Exercise description
Where a line of the records holds the string "senml", copy that line.

Excerpts from a dataset
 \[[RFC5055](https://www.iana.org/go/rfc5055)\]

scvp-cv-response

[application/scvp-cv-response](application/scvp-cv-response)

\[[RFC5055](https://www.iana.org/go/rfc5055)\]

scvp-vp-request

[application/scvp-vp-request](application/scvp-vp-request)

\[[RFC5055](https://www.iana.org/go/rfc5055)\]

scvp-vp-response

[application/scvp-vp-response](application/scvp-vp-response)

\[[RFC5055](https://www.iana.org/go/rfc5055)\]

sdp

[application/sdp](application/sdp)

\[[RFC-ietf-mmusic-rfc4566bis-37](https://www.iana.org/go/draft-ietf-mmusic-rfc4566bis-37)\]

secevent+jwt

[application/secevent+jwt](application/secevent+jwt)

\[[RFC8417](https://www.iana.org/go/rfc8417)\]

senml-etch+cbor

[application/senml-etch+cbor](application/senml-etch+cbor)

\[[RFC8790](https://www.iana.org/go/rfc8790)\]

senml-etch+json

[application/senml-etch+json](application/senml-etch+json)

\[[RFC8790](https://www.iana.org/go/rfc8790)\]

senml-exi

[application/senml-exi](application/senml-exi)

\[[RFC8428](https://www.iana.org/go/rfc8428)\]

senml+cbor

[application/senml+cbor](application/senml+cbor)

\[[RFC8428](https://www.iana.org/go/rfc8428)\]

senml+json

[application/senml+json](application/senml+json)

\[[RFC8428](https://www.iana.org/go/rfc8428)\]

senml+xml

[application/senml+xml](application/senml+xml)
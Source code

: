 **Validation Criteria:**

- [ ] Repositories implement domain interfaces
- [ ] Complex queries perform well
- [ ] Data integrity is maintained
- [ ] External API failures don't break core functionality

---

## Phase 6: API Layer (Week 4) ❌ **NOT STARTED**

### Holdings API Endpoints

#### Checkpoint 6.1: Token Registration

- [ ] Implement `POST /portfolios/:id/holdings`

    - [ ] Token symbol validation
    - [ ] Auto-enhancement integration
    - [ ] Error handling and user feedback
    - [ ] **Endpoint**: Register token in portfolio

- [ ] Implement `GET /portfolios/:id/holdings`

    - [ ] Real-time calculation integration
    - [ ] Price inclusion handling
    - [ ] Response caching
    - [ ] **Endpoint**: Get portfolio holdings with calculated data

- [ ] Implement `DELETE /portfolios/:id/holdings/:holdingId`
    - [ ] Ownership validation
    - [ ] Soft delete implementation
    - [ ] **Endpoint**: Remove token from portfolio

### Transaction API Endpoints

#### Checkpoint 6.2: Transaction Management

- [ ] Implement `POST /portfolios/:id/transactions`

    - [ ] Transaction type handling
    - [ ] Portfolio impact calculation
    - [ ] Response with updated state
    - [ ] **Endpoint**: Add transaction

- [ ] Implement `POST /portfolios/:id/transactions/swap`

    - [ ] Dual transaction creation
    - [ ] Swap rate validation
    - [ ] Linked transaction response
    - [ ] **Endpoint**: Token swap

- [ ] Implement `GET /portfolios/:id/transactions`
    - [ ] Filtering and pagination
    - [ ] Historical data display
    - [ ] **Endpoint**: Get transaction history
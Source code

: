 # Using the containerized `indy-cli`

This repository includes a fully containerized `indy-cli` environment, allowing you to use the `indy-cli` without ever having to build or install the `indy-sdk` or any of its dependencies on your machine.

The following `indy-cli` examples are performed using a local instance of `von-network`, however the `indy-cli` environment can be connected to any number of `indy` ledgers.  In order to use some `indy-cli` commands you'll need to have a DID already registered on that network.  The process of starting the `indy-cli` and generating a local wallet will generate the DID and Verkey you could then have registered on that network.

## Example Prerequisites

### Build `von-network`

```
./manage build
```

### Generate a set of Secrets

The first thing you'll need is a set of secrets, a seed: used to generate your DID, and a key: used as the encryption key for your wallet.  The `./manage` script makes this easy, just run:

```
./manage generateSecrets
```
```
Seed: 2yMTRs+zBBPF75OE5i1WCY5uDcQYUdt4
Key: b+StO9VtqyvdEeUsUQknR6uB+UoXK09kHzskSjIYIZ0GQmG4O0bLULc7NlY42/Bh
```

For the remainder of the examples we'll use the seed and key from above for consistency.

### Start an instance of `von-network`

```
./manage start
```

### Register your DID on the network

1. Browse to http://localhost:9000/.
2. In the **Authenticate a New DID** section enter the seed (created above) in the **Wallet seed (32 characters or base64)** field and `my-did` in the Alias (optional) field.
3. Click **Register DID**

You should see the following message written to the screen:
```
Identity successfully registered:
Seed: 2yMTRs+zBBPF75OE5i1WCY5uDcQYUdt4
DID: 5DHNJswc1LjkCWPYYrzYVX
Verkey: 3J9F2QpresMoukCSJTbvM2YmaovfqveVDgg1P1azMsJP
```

Exercise result
senml-etch+cbor
[application/senml-etch+cbor](application/senml-etch+cbor)
senml-etch+json
[application/senml-etch+json](application/senml-etch+json)
senml-exi
[application/senml-exi](application/senml-exi)
senml+cbor
[application/senml+cbor](application/senml+cbor)
senml+json
[application/senml+json](application/senml+json)
senml+xml
[application/senml+xml](application/senml+xml)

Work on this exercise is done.